I grew up in the Boston area, so our local version of Best Buy in the 1970s and 1980s was Lechmere, though I would also frequent Radio Shack, Child World, and Toys R’ Us, basically anywhere I could see and play with computers. Lechmere went out of business in the 1990s, I believe, but before that happened, I moved to Phoenix and experienced Best Buy for the first time. I loved it: It was a bigger, better Lechmere and it had almost everything I wanted, from PCs and software to audio CDs and electronics. It was the Amazon of its day.

Like many, I pretty much just use Amazon these days, and I’ve noted in the past how Best Buy seems to have fallen apart a bit. (I recall joking about a wolf dragging a child away in the PC section of a Best Buy on Windows Weekly years ago.) But since then, I’ve come to the conclusion that Best Buy is vital, that we need a place to look at and evaluate expensive large things (TVs, refrigerators) in person. And that, in many cases, including my keyboard/mouse set purchase, that we simply need something right away.

For whatever it’s worth, my couple of recent Best Buy experiences were great. The store was clean, well-lit, and the PC section, in particular, was nicely kept-up. The people were great, too, and I spoke with several between the security greeter, the pre-order area, the on-floor personnel, the customer service area, and the register. It was all good. So maybe this is a store-by-store thing.

19H2

madthinus asks:

Now that 19H2 is fully revealed, I have a simple question. Why? What is the point? Or could we make the h2 releases the service packs for the H1 releases and that be the signal for business to roll out for 24 months of support.

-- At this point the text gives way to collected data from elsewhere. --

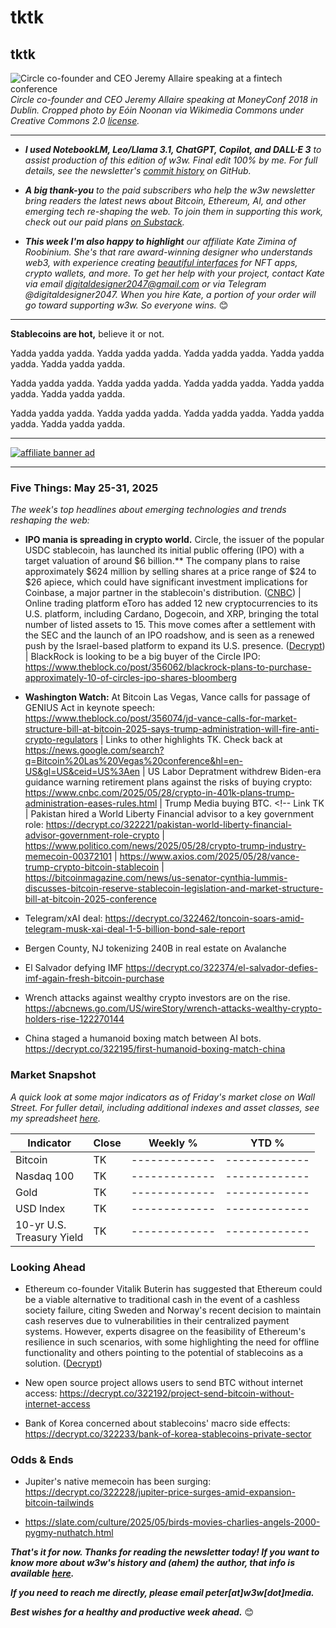 # tktk
## tktk

![Circle co-founder and CEO Jeremy Allaire speaking at a fintech conference](https://w3w.news/img/allaire-wikimedia-1920.jpg)
*Circle co-founder and CEO Jeremy Allaire speaking at MoneyConf 2018 in Dublin. Cropped photo by Eóin Noonan via Wikimedia Commons under Creative Commons 2.0 [license](https://creativecommons.org/licenses/by/2.0/).*

<hr>

- _**I used NotebookLM, Leo/Llama 3.1, ChatGPT, Copilot, and DALL·E 3** to assist production of this edition of w3w. Final edit 100% by me. For full details, see the newsletter's [commit history](https://github.com/peteramckay/w3wnewsletter/commits) on GitHub._ <!-- Edit listed AIs as needed before final publication. -->

- _**A big thank-you** to the paid subscribers who help the w3w newsletter bring readers the latest news about Bitcoin, Ethereum, AI, and other emerging tech re-shaping the web. To join them in supporting this work, check out our paid plans [on Substack](https://w3wnews.substack.com/subscribe)._

- _**This week I'm also happy to highlight** our affiliate Kate Zimina of Roobinium. She's that rare award-winning designer who understands web3, with experience creating [beautiful interfaces](https://dribbble.com/roobinium) for NFT apps, crypto wallets, and more. To get her help with your project, contact Kate via email digitaldesigner2047@gmail.com or via Telegram @digitaldesigner2047. When you hire Kate, a portion of your order will go toward supporting w3w. So everyone wins._ 😊

<hr>

**Stablecoins are hot,** believe it or not.

<!--

Some early possibilities:

- AIGADGETS: Followup to last week's post about OpenAI/Ive digital companion in the works. Consumer appetite for AI is kinda spotty, the blockbuster ChatGPT launch notwithstanding. This wasn't the case with the iPod or iPhone. Wrap in data, previous attempts at "third devices," smart speakers, watches, metaverse, etc.

- STABLECOINS: Yeah, they sound boring. But they're becoming really important. Could be a good quick hit.

- BADLOOK: Trump's self-dealing in memecoins and DeFi, as well as his potential wrecking of the broader U.S. economy, could taint the crypto industry as a whole for a long time.

- TRISTATE: Wrench attack, Adams bitcoin bond, NJ tokenizing 240B in real Estate.

- IMF: Their predictions of doom in El Salvador never came to pass.

-->

 Yadda yadda yadda. Yadda yadda yadda. Yadda yadda yadda. Yadda yadda yadda. Yadda yadda yadda.

 Yadda yadda yadda. Yadda yadda yadda. Yadda yadda yadda. Yadda yadda yadda. Yadda yadda yadda.

 Yadda yadda yadda. Yadda yadda yadda. Yadda yadda yadda. Yadda yadda yadda. Yadda yadda yadda.

 <hr>

 [![affiliate banner ad](https://w3w.news/img/affiliate-kz-letter.png)](
 https://dribbble.com/roobinium)

 <hr>

### Five Things: May 25-31, 2025

*The week's top headlines about emerging technologies and trends reshaping the web:*

- **IPO mania is spreading in crypto world.** Circle, the issuer of the popular USDC stablecoin, has launched its initial public offering (IPO) with a target valuation of around $6 billion.** The company plans to raise approximately $624 million by selling shares at a price range of $24 to $26 apiece, which could have significant investment implications for Coinbase, a major partner in the stablecoin's distribution. ([CNBC](https://www.cnbc.com/2025/05/27/stablecoin-issuer-circle-kicks-off-its-ipo-targeting-a-nearly-6-billion-valuation.html)) | Online trading platform eToro has added 12 new cryptocurrencies to its U.S. platform, including Cardano, Dogecoin, and XRP, bringing the total number of listed assets to 15. This move comes after a settlement with the SEC and the launch of an IPO roadshow, and is seen as a renewed push by the Israel-based platform to expand its U.S. presence. ([Decrypt](https://decrypt.co/322372/etoro-adds-12-tokens-to-us-platform)) <!-- Draft summaries by Leo/Llama 3.1 8B--> | BlackRock is looking to be a big buyer of the Circle IPO: https://www.theblock.co/post/356062/blackrock-plans-to-purchase-approximately-10-of-circles-ipo-shares-bloomberg

- **Washington Watch:** At Bitcoin Las Vegas, Vance calls for passage of GENIUS Act in keynote speech: https://www.theblock.co/post/356074/jd-vance-calls-for-market-structure-bill-at-bitcoin-2025-says-trump-administration-will-fire-anti-crypto-regulators | Links to other highlights TK. Check back at https://news.google.com/search?q=Bitcoin%20Las%20Vegas%20conference&hl=en-US&gl=US&ceid=US%3Aen | US Labor Depratment withdrew Biden-era guidance warning retirement plans against the risks of buying crypto: https://www.cnbc.com/2025/05/28/crypto-in-401k-plans-trump-administration-eases-rules.html | Trump Media buying BTC. <!-- Link TK  | Pakistan hired a World Liberty Financial advisor to a key government role: https://decrypt.co/322221/pakistan-world-liberty-financial-advisor-government-role-crypto | https://www.politico.com/news/2025/05/28/crypto-trump-industry-memecoin-00372101 | https://www.axios.com/2025/05/28/vance-trump-crypto-bitcoin-stablecoin | https://bitcoinmagazine.com/news/us-senator-cynthia-lummis-discusses-bitcoin-reserve-stablecoin-legislation-and-market-structure-bill-at-bitcoin-2025-conference

- Telegram/xAI deal: https://decrypt.co/322462/toncoin-soars-amid-telegram-musk-xai-deal-1-5-billion-bond-sale-report

- Bergen County, NJ tokenizing 240B in real estate on Avalanche

- El Salvador defying IMF https://decrypt.co/322374/el-salvador-defies-imf-again-fresh-bitcoin-purchase

- Wrench attacks against wealthy crypto investors are on the rise. https://abcnews.go.com/US/wireStory/wrench-attacks-wealthy-crypto-holders-rise-122270144

- China staged a humanoid boxing match between AI bots. https://decrypt.co/322195/first-humanoid-boxing-match-china


<!--

Other candidates...


- GameStop buying BTC

- French police arrested 12 suspects in connection with crypto kidnappings: https://decrypt.co/322255/french-police-arrest-12-suspects-in-crypto-kidnapping-investigations

- Could electric cars die again? https://www.nytimes.com/2025/05/26/business/electric-vehicles-history.html <!-- Need cleaned up version...

- New data center city forming outside Reno. https://www.technologyreview.com/2025/05/22/1117300/the-download-the-desert-data-center-boom-and-how-to-measure-earths-elevations/

- The 10-year anniversary of Trump's entry into presidential politics is approaching on June 16. https://money.cnn.com/2016/06/16/media/trump-announcement-one-year-later/index.html

- ICYMI: U.S. students' classroom performance has dropped markedly since the COVID19 pandemic according to multiple metrics, with one notable exception: high-school graduation rates. https://www.washingtonpost.com/opinions/2025/05/15/schools-pandemic-graduation-rates/

-->

### Market Snapshot

<!-- Preliminary formatting, data in the table below for now. Update after Friday's close in NY... -->

*A quick look at some major indicators as of Friday's market close on Wall Street. For fuller detail, including additional indexes and asset classes, see my spreadsheet [here](https://docs.google.com/spreadsheets/d/11XuSerOv1DG7vFWAkwoXehOe4G4xDMm6LSNL7SAL4vA/edit?usp=sharing).*

| Indicator     | Close         |  Weekly %     |  YTD %       
| ------------- | ------------- | ------------- | ------------- |
| Bitcoin       | TK | ------------- | ------------- |
| Nasdaq 100    | TK | ------------- | ------------- |
| Gold          | TK | ------------- | ------------- |
| USD Index     | TK | ------------- | ------------- |
| 10-yr U.S.<br> Treasury Yield | TK | ------------- | ------------- |

### Looking Ahead

- Ethereum co-founder Vitalik Buterin has suggested that Ethereum could be a viable alternative to traditional cash in the event of a cashless society failure, citing Sweden and Norway's recent decision to maintain cash reserves due to vulnerabilities in their centralized payment systems. However, experts disagree on the feasibility of Ethereum's resilience in such scenarios, with some highlighting the need for offline functionality and others pointing to the potential of stablecoins as a solution. ([Decrypt](https://decrypt.co/322398/vitalik-buterin-ethereum-sweden-norway-cashless)) <!-- Draft summary by Leo/Llama 3.1 8B-->

- New open source project allows users to send BTC without internet access: https://decrypt.co/322192/project-send-bitcoin-without-internet-access

- Bank of Korea concerned about stablecoins' macro side effects: https://decrypt.co/322233/bank-of-korea-stablecoins-private-sector

### Odds & Ends

- Jupiter's native memecoin has been surging: https://decrypt.co/322228/jupiter-price-surges-amid-expansion-bitcoin-tailwinds

- https://slate.com/culture/2025/05/birds-movies-charlies-angels-2000-pygmy-nuthatch.html

_**That's it for now. Thanks for reading the newsletter today! If you want to know more about w3w's history and (ahem) the author, that info is available [here](https://w3wnews.substack.com/about).**_

_**If you need to reach me directly, please email peter[at]w3w[dot]media.**_

_**Best wishes for a healthy and productive week ahead.**_ 😊
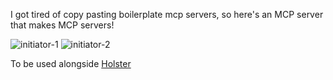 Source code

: I got tired of copy pasting boilerplate mcp servers, so here's an MCP server that makes MCP servers!

![initiator-1](https://github.com/user-attachments/assets/2525cd01-8657-4044-960e-bd21c2396a8b)
![initiator-2](https://github.com/user-attachments/assets/38fa8fdb-5838-4fc6-a0de-6d69b4bf6bf2)

To be used alongside [Holster](https://github.com/kimjune01/mcp-holster)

Right. I had the same reaction: Why? Why the A/B testing? Why the secrecy? Why the wait? Why even pretend that this is a feature update? (I do think it is about quieting support claims ahead of the Windows 7 EOL; they had to get this one right.)

It’s frustrating dealing with the Insider Program because they don’t communicate effectively. I try to remind myself they’re just marketing: It’s not like the Insider Program makes decisions about the product. They’re just trying to keep a community going and get them excited about something that is increasingly not very exciting. They’re failing.

On that note, it is very clear to me that Dona Sarkar’s claim about “16 million” Insiders is a gross exaggeration. The more I think about it, the more I am convinced that there are only about 1 million active Insiders, if not less; that number is based on Joe Belfiore’s slip about there being only 1 million downloads of the new Edge during the early preview. And that’s sad: I know that there were, at one time, several million active Insiders. Clearly, the Insider Program is losing people. It’s equally clear why.

Star Wars

StevenLayton asks:

Away from tech, did you see the latest Star Wars trailer? Any thoughts?

I’m a bit biased here: All Star Wars trailers are excellent, and Star Wars movies are likewise mostly excellent. I complained in the past about the new trilogy undermining the heroic nature of its main characters (Luke and Han) by making them run away from problems, which is something those characters would not do. But I disagree with most of the complaints about the previous movie (The Last Jedi), and it looks like the next one (The Rise of Skywalker) will continue in a similar vein. I am absolutely OK with that.

I do have some minor concerns with bringing back too many characters from the original trilogy, especially. But I’m of the mind that you can’t have too much Star Wars content. I can’t wait to see The Mandalorian either. This going to be an amazing year for Star Wars fans.